RECORDS FOR THE TASK Start Marker

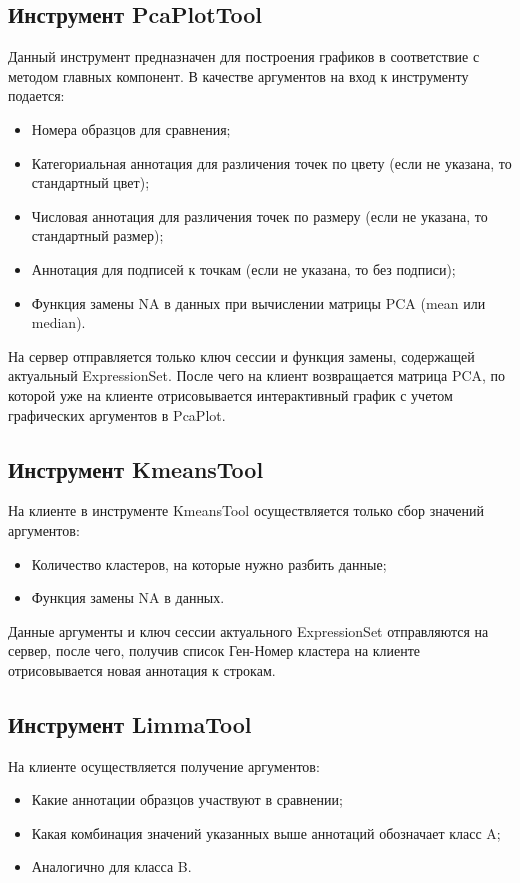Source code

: \documentclass[annotation,specification]{itmo-student-thesis}
\begin{document}
\subsection{Инструмент PcaPlotTool}
Данный инструмент предназначен для построения графиков в соответствие с методом главных компонент.
В качестве аргументов на вход к инструменту подается:
\begin{itemize}
\item Номера образцов для сравнения;
\item Категориальная аннотация для различения точек по цвету (если не указана, то стандартный цвет);
\item Числовая аннотация для различения точек по размеру (если не указана, то стандартный размер);
\item Аннотация для подписей к точкам (если не указана, то без подписи);
\item Функция замены NA в данных при вычислении матрицы PCA (mean или median).
\end{itemize}

На сервер отправляется только ключ сессии и функция замены, содержащей актуальный ExpressionSet. После чего на клиент возвращается матрица PCA, по которой уже на клиенте отрисовывается интерактивный график с учетом графических аргументов в PcaPlot.

\subsection{Инструмент KmeansTool}
На клиенте в инструменте KmeansTool осуществляется только сбор значений аргументов:
\begin{itemize}
\item Количество кластеров, на которые нужно разбить данные;
\item Функция замены NA в данных.
\end{itemize}

Данные аргументы и ключ сессии актуального ExpressionSet отправляются на сервер, после чего, получив список Ген-Номер кластера на клиенте отрисовывается новая аннотация к строкам.

\subsection{Инструмент LimmaTool}
На клиенте осуществляется получение аргументов:
\begin{itemize}
\item Какие аннотации образцов участвуют в сравнении;
\item Какая комбинация значений указанных выше аннотаций обозначает класс A;
\item Аналогично для класса B.
\end{itemize}
\end{document}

RECORDS FOR THE TASK End Marker

> **PROBLEM REQUIREMENTS**
When you copy the entries, keep every word exactly as it stands and drop any pictures.

> **RESPONSE BELOW**
Source code

: \documentclass[annotation,specification]{itmo-student-thesis}
\begin{document}
\subsection{Инструмент PcaPlotTool}
Данный инструмент предназначен для построения графиков в соответствие с методом главных компонент.
В качестве аргументов на вход к инструменту подается:
\begin{itemize}
\item Номера образцов для сравнения;
\item Категориальная аннотация для различения точек по цвету (если не указана, то стандартный цвет);
\item Числовая аннотация для различения точек по размеру (если не указана, то стандартный размер);
\item Аннотация для подписей к точкам (если не указана, то без подписи);
\item Функция замены NA в данных при вычислении матрицы PCA (mean или median).
\end{itemize}

На сервер отправляется только ключ сессии и функция замены, содержащей актуальный ExpressionSet. После чего на клиент возвращается матрица PCA, по которой уже на клиенте отрисовывается интерактивный график с учетом графических аргументов в PcaPlot.

\subsection{Инструмент KmeansTool}
На клиенте в инструменте KmeansTool осуществляется только сбор значений аргументов:
\begin{itemize}
\item Количество кластеров, на которые нужно разбить данные;
\item Функция замены NA в данных.
\end{itemize}

Данные аргументы и ключ сессии актуального ExpressionSet отправляются на сервер, после чего, получив список Ген-Номер кластера на клиенте отрисовывается новая аннотация к строкам.

\subsection{Инструмент LimmaTool}
На клиенте осуществляется получение аргументов:
\begin{itemize}
\item Какие аннотации образцов участвуют в сравнении;
\item Какая комбинация значений указанных выше аннотаций обозначает класс A;
\item Аналогично для класса B.
\end{itemize}
\end{document}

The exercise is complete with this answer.